На следующем допросе говорю следователю: ладно, я все подпишу. Только легенду сами придумайте, я не умею. Назавтра вызывает, говорит уже вежливо: «Мы понимаем, что ты не шпион, но раз уж сюда попал — обратного пути нет. Если из десяти осужденных попадется один предатель — уже будет наша заслуга. Поэтому вот тебе легенда, подписывай».
Начинаю читать, думаю: что такое?! Ни слова об американцах, а написано, что я убил командира отряда, перебежал к немцам, выдал секреты...
Думаю: не-ет, что я шпион, подписать могу, а такое — не дождетесь. А следователь спокойно так говорит: «Ну, ты еще подумай. Не будешь подписывать — вызовем сюда отца и мать, пусть полюбуются на изменника родины».
И я все подписал.
* * *
На суде мне дали 25 лет. Люди там обычно чуть не в обморок падали, а у меня такое чувство, будто это какой-то спектакль. Мне 23 года, сидеть 25... Стою, смотрю на судей и улыбаюсь.
Настроение хорошее, цель жизни моей ясна
В Красноярск меня привезли уже в мороз, Енисей замерз, стало ясно, что придется тут зимовать. Я написал домой: «Настроение хорошее, цель жизни моей ясна, до скорой встречи». Нет, никогда я не жаловался. На что? Что скучаю? Скучно мне не было: в лагере рядом были друзья. Нужно было вместе бороться за жизнь, за свое человеческое достоинство.
Можно ли в лагере выжить? Конечно, те, кто был в обслуге, в тепле, — выживали. Те, кто работал в вечной мерзлоте, гибли как мухи.
Помню, в Норильске копали мы котлован. Двадцать метров вниз тянется вечная мерзлота, твердая как скала. Кирка ее не берет, кайло ломается, отбойного молотка и в помине нет.

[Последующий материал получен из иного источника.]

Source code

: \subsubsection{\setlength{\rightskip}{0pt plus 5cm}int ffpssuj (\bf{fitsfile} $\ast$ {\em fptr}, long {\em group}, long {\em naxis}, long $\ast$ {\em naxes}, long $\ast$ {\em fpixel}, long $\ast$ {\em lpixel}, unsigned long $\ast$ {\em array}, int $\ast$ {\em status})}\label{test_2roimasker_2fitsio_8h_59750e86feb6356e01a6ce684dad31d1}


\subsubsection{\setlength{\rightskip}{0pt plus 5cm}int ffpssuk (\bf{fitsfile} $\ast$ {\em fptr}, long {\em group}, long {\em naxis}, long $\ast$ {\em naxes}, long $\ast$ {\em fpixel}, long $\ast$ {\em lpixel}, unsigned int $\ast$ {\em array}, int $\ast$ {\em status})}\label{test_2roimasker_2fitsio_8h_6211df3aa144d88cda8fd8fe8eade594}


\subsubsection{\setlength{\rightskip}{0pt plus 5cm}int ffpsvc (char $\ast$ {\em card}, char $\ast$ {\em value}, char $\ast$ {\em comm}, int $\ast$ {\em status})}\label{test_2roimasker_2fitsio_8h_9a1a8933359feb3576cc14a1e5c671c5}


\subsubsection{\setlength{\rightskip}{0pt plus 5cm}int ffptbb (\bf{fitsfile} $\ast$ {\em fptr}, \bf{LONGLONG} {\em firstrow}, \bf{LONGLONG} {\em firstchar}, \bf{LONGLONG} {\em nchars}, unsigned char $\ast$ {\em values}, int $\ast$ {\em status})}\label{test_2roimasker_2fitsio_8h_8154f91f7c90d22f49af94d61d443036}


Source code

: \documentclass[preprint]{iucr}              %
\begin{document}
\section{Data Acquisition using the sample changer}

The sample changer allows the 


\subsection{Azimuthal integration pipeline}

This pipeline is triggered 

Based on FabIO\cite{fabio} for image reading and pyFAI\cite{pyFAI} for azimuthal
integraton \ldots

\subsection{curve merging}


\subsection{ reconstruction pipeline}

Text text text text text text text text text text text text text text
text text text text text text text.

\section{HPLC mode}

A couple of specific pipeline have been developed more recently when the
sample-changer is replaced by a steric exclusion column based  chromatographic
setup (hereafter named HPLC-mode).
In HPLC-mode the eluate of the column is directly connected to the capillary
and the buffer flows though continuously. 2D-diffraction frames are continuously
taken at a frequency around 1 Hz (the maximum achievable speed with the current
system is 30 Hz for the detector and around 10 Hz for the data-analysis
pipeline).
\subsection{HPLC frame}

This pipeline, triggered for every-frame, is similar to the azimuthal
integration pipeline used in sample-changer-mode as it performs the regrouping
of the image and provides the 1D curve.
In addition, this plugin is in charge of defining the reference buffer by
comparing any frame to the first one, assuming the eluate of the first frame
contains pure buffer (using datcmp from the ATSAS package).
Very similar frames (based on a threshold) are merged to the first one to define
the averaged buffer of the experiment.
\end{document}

За смену мы выбирали сантиметров 10—15. И вот на глубине метров в 12 вспоминаю я своих погибших товарищей, думаю: они-то уже отдыхают. Почему Всевышний меня наказал, оставил в живых? За что я теперь мучаюсь? Отчаянное такое состояние.
А потом судьба сделала мне подарок, меня взяли токарем в центральную ремонтную мастерскую. Я оказался в тепле, мне не надо было вырабатывать норму, отрабатывать пайку. Но я не халтурил. Мы все знали, что наша работа нужна. Нужно, чтобы добывался никель, добывалась медь. И до 1954 года я работал в разных лаготделениях на токарном станке.
Мужчин расстреливали, а женщин рубили топориками
Все говорят: «Норильское восстание». А ведь восстания как такового не было, была забастовка. После смерти Сталина мы надеялись, что жизнь станет легче, но получилось наоборот: началось объединение МГБ и КГБ, их сотрудники стали бояться, что лишатся куска хлеба, и, чтобы показать, что они нужны, усилили режим.
Нас отстреливали как дичь. Идем на работу через тундру, один зэк спотыкается и вываливается из колонны. Тут же автоматная очередь, конвой спускает овчарок, и две-три собаки рвут уже мертвое тело. Подбегает начальник колонны, видит: труп всего в метре от остальных. «Все ясно, попытка побега». Тело оставляют, колонна идет дальше.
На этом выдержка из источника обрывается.